Job shops are typically small manufacturing systems that handle job production, that is, custom/bespoke or semi-custom/bespoke manufacturing processes such as small to medium-size customer orders or batch jobs. Job shops typically move on to different jobs (possibly with different customers) when each job is completed. Job shops machines are aggregated in shops by the nature of skills and technological processes involved, each shop therefore may contain different machines, which gives this production system processing flexibility, since jobs are not necessarily constrained to a single machine.

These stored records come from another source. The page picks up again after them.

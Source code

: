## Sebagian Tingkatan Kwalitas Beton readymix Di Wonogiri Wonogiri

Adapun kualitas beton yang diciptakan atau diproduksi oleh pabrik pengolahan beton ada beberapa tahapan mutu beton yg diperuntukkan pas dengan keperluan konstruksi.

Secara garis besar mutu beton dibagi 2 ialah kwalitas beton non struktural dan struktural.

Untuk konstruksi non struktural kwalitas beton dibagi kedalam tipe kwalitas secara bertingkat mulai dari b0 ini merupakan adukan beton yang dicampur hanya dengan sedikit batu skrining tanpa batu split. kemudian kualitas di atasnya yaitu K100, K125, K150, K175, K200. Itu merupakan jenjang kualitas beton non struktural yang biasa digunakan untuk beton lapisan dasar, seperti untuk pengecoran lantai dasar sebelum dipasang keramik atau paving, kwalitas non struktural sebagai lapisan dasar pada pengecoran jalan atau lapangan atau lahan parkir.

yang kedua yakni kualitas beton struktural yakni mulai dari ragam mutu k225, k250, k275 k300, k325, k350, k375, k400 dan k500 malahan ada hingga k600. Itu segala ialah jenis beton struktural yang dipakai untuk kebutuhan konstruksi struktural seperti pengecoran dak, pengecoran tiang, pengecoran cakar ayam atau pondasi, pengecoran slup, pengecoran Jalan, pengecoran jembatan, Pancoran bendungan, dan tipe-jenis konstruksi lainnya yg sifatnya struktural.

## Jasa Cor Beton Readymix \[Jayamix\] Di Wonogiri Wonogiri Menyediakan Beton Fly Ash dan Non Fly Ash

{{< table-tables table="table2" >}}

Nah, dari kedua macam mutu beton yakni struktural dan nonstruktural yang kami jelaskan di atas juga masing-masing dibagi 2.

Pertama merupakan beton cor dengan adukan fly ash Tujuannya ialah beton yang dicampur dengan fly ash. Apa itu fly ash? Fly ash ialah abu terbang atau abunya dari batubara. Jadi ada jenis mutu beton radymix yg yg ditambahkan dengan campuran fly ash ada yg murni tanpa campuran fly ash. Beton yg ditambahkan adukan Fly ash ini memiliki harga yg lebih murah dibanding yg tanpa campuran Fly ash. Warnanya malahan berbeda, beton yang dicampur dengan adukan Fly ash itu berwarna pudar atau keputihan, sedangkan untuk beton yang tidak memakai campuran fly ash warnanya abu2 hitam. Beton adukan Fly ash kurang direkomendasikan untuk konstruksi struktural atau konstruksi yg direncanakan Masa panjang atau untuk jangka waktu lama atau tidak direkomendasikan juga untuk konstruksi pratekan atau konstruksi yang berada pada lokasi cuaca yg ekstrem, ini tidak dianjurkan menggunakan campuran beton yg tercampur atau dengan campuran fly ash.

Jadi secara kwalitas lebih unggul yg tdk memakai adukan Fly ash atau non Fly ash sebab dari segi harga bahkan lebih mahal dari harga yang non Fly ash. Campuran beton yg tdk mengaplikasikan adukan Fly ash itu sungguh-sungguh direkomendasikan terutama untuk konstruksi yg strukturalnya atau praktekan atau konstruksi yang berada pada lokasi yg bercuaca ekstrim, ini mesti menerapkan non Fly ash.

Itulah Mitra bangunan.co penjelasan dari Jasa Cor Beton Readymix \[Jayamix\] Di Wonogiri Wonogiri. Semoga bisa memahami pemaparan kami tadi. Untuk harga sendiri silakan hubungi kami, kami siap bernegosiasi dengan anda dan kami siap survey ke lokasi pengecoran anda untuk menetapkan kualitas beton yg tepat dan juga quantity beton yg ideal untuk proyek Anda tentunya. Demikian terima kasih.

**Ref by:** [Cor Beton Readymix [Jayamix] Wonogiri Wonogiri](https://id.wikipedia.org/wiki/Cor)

In computer science the problem of job shop scheduling is considered strongly NP-hard.

A typical example would be a machine shop, which may make parts for local industrial machinery, farm machinery and implements, boats and ships, or even batches of specialized components for the aircraft industry.  Other types of common job shops are grinding, honing, jig-boring, gear manufacturing, and fabrication shops.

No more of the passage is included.